LISTED RECORDS below:

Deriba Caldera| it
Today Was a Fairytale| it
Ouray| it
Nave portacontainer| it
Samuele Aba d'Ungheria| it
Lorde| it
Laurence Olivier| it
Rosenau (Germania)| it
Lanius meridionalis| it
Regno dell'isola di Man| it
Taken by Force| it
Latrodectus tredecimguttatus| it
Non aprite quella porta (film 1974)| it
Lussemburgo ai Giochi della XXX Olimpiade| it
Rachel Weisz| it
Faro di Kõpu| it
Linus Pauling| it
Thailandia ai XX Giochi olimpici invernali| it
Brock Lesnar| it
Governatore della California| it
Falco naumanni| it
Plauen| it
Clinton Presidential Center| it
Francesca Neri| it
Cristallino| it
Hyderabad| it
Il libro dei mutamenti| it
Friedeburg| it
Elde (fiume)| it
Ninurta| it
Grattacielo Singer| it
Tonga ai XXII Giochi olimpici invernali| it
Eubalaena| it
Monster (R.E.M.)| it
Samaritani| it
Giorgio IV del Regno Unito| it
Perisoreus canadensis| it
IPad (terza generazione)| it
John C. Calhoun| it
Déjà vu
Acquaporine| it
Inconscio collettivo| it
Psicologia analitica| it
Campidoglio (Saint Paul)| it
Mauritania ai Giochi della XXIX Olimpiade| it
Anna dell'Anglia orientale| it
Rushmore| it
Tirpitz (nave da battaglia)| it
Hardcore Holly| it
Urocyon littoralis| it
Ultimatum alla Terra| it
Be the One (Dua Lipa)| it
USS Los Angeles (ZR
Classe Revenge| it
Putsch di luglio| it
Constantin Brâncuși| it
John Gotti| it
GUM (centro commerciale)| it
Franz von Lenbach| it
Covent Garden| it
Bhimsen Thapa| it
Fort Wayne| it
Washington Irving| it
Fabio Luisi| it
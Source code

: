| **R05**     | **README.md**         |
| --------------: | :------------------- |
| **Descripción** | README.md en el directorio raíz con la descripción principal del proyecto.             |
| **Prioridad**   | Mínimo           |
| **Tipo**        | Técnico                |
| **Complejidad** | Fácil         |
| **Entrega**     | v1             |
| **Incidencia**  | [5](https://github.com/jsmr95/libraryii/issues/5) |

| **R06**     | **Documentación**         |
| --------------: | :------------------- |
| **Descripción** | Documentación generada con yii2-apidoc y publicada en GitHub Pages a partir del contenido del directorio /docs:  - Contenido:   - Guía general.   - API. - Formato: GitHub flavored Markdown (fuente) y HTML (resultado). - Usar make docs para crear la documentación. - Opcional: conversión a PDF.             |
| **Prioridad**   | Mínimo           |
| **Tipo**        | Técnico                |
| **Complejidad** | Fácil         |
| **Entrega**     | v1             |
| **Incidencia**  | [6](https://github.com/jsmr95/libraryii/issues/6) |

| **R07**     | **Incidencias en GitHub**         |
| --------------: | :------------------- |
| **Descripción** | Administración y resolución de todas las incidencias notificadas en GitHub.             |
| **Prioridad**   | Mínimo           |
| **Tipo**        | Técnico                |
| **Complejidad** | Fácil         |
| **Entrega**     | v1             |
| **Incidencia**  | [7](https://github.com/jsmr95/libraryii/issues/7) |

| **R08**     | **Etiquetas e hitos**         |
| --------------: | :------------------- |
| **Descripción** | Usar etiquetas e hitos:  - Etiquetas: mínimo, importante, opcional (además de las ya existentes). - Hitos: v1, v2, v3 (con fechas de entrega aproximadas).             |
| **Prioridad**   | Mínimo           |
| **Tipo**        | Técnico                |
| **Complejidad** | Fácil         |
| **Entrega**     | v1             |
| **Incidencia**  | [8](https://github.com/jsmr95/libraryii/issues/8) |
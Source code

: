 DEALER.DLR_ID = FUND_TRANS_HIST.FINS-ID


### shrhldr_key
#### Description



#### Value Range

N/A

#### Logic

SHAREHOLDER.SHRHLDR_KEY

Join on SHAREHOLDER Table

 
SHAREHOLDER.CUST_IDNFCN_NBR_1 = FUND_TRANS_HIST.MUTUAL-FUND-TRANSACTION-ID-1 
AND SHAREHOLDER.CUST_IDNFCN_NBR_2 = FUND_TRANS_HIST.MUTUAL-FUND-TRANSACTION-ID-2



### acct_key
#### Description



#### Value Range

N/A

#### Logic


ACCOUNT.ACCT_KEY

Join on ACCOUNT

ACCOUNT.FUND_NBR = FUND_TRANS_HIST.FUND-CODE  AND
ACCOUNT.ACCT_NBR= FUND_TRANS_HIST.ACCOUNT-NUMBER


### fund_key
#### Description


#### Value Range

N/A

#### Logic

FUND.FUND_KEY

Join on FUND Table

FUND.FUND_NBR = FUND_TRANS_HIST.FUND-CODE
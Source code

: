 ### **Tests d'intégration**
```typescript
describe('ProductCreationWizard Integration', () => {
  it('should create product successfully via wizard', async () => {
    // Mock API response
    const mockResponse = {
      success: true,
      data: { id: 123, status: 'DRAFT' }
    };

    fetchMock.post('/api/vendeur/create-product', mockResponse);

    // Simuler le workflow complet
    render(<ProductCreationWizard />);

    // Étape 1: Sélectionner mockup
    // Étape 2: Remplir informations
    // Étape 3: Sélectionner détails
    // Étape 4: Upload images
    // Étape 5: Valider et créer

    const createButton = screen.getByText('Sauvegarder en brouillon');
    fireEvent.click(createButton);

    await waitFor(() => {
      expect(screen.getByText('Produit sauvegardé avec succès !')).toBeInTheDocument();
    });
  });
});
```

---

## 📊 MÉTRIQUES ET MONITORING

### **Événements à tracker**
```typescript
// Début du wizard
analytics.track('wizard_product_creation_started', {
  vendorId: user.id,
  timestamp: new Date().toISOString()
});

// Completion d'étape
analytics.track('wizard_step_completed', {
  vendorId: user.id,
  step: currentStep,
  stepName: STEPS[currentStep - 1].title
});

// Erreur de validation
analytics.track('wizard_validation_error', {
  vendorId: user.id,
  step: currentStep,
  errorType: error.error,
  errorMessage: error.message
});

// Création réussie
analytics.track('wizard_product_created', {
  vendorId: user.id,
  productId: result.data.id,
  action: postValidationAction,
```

End of LISTED RECORDS.

_EXERCISE REQUIREMENTS_: What is wanted is an exact repeat of the lines from the one with "### acct_key" through the last line of the listing above, and no other text.

_OUTPUT FOR THIS EXERCISE_:
### acct_key
#### Description



#### Value Range

N/A

#### Logic


ACCOUNT.ACCT_KEY

Join on ACCOUNT

ACCOUNT.FUND_NBR = FUND_TRANS_HIST.FUND-CODE  AND
ACCOUNT.ACCT_NBR= FUND_TRANS_HIST.ACCOUNT-NUMBER


### fund_key
#### Description


#### Value Range

N/A

#### Logic

FUND.FUND_KEY

Join on FUND Table

FUND.FUND_NBR = FUND_TRANS_HIST.FUND-CODE
Source code

: ### **Tests d'intégration**
```typescript
describe('ProductCreationWizard Integration', () => {
  it('should create product successfully via wizard', async () => {
    // Mock API response
    const mockResponse = {
      success: true,
      data: { id: 123, status: 'DRAFT' }
    };

    fetchMock.post('/api/vendeur/create-product', mockResponse);

    // Simuler le workflow complet
    render(<ProductCreationWizard />);

    // Étape 1: Sélectionner mockup
    // Étape 2: Remplir informations
    // Étape 3: Sélectionner détails
    // Étape 4: Upload images
    // Étape 5: Valider et créer

    const createButton = screen.getByText('Sauvegarder en brouillon');
    fireEvent.click(createButton);

    await waitFor(() => {
      expect(screen.getByText('Produit sauvegardé avec succès !')).toBeInTheDocument();
    });
  });
});
```

---

## 📊 MÉTRIQUES ET MONITORING

### **Événements à tracker**
```typescript
// Début du wizard
analytics.track('wizard_product_creation_started', {
  vendorId: user.id,
  timestamp: new Date().toISOString()
});

// Completion d'étape
analytics.track('wizard_step_completed', {
  vendorId: user.id,
  step: currentStep,
  stepName: STEPS[currentStep - 1].title
});

// Erreur de validation
analytics.track('wizard_validation_error', {
  vendorId: user.id,
  step: currentStep,
  errorType: error.error,
  errorMessage: error.message
});

// Création réussie
analytics.track('wizard_product_created', {
  vendorId: user.id,
  productId: result.data.id,
  action: postValidationAction,
```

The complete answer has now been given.